▶ Work instruction
Starting at the line that contains "0x32 | 0 | 1 | 0 |" and ending at the line that contains "<ErrorBox>The Hardware repository", the lines below are to be given again exactly, with nothing added.

Items from a dataset:
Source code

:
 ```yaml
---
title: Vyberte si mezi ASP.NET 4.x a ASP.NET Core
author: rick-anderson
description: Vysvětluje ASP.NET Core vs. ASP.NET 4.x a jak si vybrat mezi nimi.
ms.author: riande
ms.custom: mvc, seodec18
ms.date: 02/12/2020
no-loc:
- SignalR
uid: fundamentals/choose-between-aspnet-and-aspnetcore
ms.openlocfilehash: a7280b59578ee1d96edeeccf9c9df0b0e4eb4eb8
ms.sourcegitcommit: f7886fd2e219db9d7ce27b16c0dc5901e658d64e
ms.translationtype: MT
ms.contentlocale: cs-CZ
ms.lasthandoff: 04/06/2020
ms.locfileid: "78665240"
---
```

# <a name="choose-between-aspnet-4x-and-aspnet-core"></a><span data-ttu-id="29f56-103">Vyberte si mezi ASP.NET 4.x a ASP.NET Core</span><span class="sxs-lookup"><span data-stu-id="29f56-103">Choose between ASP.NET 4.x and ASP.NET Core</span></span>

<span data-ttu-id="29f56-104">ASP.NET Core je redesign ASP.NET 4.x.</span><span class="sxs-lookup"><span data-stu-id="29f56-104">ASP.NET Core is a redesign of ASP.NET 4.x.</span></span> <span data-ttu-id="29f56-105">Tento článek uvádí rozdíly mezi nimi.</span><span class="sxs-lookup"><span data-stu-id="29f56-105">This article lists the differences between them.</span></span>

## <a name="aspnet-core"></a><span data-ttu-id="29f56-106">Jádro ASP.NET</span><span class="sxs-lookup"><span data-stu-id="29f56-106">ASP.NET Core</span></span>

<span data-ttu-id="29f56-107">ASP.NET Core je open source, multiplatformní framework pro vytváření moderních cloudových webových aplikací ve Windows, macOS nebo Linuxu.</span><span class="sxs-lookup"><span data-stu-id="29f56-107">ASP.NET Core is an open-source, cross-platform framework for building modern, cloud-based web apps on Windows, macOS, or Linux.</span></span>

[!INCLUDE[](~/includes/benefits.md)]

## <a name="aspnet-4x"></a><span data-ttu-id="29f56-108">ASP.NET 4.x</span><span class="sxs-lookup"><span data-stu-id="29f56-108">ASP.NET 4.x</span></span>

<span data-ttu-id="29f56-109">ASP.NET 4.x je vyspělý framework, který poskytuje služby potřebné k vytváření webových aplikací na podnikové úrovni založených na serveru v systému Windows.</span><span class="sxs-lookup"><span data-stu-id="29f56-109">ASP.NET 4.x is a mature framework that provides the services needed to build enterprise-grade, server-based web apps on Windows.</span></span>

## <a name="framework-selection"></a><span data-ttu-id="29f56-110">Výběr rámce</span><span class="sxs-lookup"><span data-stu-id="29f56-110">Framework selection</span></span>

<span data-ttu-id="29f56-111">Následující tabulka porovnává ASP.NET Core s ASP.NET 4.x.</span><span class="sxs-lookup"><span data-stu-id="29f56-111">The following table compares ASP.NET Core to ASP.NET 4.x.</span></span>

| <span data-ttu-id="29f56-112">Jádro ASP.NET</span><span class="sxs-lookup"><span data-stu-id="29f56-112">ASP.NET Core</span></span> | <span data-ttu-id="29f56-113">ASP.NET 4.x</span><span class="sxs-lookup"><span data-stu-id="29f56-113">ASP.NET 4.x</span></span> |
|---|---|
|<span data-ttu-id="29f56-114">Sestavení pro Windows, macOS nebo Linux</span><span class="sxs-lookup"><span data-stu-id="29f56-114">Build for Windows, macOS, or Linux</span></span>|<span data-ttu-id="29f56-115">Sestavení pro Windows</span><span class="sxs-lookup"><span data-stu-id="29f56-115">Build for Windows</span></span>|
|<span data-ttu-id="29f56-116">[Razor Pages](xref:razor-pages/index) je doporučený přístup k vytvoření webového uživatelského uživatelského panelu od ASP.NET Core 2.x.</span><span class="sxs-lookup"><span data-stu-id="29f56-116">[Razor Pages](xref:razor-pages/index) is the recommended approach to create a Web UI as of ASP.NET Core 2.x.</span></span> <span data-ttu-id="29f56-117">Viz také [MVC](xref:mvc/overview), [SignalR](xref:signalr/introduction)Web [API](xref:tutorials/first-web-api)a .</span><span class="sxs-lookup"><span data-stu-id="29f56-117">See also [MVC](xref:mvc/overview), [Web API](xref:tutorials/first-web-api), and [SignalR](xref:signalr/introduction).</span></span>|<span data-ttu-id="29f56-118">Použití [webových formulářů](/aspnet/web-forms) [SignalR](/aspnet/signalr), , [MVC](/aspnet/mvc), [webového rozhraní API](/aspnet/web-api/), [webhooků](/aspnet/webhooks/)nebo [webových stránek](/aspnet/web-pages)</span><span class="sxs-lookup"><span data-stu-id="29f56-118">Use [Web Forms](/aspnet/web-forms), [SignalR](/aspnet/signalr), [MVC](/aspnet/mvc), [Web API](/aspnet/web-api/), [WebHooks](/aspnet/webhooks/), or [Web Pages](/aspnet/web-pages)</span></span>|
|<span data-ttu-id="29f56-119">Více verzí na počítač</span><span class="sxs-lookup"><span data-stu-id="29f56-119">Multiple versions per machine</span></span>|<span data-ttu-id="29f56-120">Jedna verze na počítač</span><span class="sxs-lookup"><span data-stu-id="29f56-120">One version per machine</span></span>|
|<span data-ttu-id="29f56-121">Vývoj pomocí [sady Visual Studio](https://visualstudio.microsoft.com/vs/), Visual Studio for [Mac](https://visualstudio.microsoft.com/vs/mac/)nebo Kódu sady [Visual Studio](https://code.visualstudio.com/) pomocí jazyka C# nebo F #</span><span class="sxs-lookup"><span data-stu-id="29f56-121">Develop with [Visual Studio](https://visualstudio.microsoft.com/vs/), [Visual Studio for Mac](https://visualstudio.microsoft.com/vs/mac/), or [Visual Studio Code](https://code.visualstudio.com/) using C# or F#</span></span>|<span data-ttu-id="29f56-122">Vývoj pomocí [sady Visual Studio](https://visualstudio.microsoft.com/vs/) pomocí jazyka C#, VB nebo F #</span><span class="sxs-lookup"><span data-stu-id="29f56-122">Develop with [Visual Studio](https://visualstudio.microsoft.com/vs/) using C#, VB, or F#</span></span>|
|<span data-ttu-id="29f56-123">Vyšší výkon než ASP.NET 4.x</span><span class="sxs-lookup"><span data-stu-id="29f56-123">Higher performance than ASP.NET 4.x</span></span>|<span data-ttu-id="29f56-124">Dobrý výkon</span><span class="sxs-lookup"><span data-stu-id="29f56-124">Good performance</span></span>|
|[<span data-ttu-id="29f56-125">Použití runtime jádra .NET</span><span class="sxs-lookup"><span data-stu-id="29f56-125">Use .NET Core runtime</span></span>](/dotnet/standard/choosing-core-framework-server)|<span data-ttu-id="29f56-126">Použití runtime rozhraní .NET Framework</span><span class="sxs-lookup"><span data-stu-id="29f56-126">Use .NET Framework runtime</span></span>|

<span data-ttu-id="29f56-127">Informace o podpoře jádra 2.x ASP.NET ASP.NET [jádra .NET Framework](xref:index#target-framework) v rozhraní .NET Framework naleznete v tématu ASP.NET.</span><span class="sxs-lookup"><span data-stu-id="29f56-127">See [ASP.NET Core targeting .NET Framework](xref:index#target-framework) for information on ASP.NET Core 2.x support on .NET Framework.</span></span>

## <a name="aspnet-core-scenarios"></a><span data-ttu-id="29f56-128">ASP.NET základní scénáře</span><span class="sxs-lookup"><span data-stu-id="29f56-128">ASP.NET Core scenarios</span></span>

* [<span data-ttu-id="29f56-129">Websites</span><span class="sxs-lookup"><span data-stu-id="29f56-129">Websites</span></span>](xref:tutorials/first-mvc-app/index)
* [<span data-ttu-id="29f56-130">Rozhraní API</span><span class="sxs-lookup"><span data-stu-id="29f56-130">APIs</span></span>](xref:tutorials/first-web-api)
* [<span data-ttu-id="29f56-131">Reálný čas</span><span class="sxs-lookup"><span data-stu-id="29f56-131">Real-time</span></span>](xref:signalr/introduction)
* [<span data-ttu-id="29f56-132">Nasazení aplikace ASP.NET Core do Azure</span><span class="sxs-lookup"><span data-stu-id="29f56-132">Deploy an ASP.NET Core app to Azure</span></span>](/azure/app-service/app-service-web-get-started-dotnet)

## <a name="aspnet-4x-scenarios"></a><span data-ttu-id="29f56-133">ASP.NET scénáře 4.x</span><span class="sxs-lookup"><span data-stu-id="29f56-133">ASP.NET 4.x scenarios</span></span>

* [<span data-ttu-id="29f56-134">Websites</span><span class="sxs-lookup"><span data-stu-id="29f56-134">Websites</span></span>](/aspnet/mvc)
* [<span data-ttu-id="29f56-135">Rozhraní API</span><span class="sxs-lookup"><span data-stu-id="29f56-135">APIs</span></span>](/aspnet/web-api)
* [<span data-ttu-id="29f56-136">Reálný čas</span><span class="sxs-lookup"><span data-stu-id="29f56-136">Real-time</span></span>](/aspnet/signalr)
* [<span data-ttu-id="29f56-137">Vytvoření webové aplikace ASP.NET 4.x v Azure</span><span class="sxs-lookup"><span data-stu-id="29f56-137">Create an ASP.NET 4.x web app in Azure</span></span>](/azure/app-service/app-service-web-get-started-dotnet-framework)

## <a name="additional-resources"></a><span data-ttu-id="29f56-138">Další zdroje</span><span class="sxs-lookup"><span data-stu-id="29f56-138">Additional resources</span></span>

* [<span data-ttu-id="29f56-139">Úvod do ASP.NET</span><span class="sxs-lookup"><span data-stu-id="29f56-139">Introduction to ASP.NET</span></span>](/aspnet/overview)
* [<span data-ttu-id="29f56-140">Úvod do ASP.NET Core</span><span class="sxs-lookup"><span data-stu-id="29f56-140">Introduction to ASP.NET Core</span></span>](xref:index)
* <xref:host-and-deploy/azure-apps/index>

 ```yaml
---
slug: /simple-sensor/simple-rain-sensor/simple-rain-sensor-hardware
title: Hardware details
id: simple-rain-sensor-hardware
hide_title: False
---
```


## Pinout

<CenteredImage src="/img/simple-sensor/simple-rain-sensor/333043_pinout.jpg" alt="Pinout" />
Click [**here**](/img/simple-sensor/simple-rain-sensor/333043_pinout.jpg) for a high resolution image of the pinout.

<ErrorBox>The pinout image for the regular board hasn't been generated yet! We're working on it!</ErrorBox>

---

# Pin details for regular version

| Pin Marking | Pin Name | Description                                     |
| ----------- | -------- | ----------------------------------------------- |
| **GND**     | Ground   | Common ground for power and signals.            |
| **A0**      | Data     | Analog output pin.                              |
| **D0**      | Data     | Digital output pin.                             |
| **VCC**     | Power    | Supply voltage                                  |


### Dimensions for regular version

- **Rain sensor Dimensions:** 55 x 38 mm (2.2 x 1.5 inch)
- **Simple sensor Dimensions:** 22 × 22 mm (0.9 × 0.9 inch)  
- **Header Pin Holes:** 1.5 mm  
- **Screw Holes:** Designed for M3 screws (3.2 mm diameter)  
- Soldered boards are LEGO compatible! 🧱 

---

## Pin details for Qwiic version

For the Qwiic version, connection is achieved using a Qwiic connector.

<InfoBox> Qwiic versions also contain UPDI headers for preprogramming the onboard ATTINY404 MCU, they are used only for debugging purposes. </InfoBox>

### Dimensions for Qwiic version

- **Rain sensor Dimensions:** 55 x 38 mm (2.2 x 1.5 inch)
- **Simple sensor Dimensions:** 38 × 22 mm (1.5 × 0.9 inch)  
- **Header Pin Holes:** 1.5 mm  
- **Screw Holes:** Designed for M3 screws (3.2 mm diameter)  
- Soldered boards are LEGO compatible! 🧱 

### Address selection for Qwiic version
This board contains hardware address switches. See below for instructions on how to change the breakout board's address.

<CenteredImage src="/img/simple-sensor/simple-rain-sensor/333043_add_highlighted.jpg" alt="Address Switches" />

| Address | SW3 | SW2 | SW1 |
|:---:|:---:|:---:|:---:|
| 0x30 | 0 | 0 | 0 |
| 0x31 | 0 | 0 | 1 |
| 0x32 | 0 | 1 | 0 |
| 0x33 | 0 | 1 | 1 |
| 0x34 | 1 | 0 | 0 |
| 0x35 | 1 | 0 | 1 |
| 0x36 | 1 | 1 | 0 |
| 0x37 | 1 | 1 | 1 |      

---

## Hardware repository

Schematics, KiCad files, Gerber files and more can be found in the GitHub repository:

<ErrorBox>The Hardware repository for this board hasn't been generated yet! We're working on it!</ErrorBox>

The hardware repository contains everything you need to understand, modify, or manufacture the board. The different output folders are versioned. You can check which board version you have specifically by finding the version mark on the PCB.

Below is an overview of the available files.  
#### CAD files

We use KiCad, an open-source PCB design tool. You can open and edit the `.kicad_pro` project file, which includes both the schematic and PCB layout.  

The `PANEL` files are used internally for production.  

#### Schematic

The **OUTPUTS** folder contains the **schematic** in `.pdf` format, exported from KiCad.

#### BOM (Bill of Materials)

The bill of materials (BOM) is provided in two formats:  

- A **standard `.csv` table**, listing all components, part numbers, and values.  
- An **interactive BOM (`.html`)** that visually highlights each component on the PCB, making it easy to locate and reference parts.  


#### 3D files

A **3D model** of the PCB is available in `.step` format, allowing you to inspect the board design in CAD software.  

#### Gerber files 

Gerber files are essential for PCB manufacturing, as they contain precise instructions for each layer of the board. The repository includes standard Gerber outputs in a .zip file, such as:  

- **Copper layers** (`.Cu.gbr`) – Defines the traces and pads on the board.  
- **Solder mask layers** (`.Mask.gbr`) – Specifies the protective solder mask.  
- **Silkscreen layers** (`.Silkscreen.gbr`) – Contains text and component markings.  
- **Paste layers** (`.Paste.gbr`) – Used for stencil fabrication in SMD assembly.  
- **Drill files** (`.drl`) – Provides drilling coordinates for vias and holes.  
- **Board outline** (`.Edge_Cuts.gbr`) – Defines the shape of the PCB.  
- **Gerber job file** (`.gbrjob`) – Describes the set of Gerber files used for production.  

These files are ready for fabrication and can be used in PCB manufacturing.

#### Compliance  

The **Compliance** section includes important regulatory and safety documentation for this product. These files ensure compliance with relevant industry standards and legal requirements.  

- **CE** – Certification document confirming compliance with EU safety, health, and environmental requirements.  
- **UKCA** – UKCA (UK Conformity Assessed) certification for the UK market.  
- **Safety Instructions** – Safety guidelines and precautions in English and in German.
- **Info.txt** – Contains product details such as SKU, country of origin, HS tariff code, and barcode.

▶ Written reply
| 0x32 | 0 | 1 | 0 |
| 0x33 | 0 | 1 | 1 |
| 0x34 | 1 | 0 | 0 |
| 0x35 | 1 | 0 | 1 |
| 0x36 | 1 | 1 | 0 |
| 0x37 | 1 | 1 | 1 |      

---

## Hardware repository

Schematics, KiCad files, Gerber files and more can be found in the GitHub repository:

<ErrorBox>The Hardware repository for this board hasn't been generated yet! We're working on it!</ErrorBox>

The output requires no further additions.